City By The Sea
Distinguished veteran New York homicide detective Vincent LaMarca (Robert De Niro) has buried his past in his career, until the death of a drug dealer takes him back to his old neighborhood in the Long Beach suburb. Now seedy and run-down, the one-time middle class resort city is still home to his ex-wife Maggie (Patti Lupone) and estranged son Joey (James Franco). Joey is accused of stabbing the drug dealer and Vince wants to bring his son in quietly. But because of his relationship, Vince is taken off the case. The situation gets worse when Joey is accused of fatally shooting Vince’s long time partner. Vincent must go behind his chief’s back to bring Joey in and solve the killing, before vengeance-minded cops bring Joey down. Michelle (Frances McDormand), Vince’s actress girlfriend, helps him confront his past and reconnect with Joey as a father. Inspired by a true story, this well-crafted drama delivers an Oscar-worthy performance by DeNiro as a father conflicted between family and duty.

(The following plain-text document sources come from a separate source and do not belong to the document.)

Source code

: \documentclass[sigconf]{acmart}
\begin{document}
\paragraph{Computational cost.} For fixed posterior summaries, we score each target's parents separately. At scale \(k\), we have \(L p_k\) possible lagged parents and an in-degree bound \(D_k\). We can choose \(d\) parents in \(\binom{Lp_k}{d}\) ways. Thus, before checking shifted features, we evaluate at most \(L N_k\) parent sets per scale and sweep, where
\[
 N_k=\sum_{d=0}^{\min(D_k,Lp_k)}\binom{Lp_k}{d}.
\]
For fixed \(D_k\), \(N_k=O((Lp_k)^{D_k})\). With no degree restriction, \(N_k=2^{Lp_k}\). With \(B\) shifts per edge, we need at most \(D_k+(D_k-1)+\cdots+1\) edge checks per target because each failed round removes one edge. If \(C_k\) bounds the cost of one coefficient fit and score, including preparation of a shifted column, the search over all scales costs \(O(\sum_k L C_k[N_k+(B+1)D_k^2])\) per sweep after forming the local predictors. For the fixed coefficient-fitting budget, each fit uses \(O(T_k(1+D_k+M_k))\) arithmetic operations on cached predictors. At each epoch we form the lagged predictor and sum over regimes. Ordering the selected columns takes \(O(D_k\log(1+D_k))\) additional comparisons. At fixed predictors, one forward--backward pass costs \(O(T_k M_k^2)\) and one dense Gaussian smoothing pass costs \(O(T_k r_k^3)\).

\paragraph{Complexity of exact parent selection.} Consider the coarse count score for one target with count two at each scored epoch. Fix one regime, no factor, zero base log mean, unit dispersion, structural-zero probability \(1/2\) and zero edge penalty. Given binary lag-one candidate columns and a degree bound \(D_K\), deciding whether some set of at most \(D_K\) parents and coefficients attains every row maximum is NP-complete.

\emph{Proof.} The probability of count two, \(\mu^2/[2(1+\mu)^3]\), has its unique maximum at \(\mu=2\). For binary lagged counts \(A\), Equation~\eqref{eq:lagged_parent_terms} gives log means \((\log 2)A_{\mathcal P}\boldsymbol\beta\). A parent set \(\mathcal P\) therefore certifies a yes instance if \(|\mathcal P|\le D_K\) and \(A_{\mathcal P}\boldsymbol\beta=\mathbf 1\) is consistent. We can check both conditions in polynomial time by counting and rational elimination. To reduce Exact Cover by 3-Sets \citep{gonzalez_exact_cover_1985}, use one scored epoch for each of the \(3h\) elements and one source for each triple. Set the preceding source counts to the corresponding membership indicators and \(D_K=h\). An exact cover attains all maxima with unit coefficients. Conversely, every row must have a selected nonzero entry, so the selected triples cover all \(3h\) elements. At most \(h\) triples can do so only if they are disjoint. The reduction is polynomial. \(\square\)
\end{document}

A few scenes show graphic use of drugs, although drug use is not condoned. And even Joey admits he needs to clean up. Joey’s girlfriend, Gina (Eliza Dushka), is commended for getting off drugs for the sake of her child, but she later abandons the boy with Vince and says she needs the drugs. Vince and Michelle have an on-going sexual relationship and are seen in bed together, but no graphic sex acts or nudity is shown. Seemingly overwhelmed by current events, Vince finally reveals his past to Michelle. He overwhelms her with the story of his father’s criminal act and subsequent execution, along with charges of wife beating by his ex, his estranged son and his crimes, as well as the sudden introduction of his grandson. However, she helps him find the key to reconnect to Joey as a father. After Joey saves him from a drug dealer, Vince shows his love by talking Joey out of ‘suicide by police squad,’ and protecting him from police snipers. Blood spurts in a few shootings seem overly gruesome, but on-screen violence is limited. Unfortunately, almost a hundred obscenities and strong profanities litter the dialogue and pollute CITY BY THE SEA.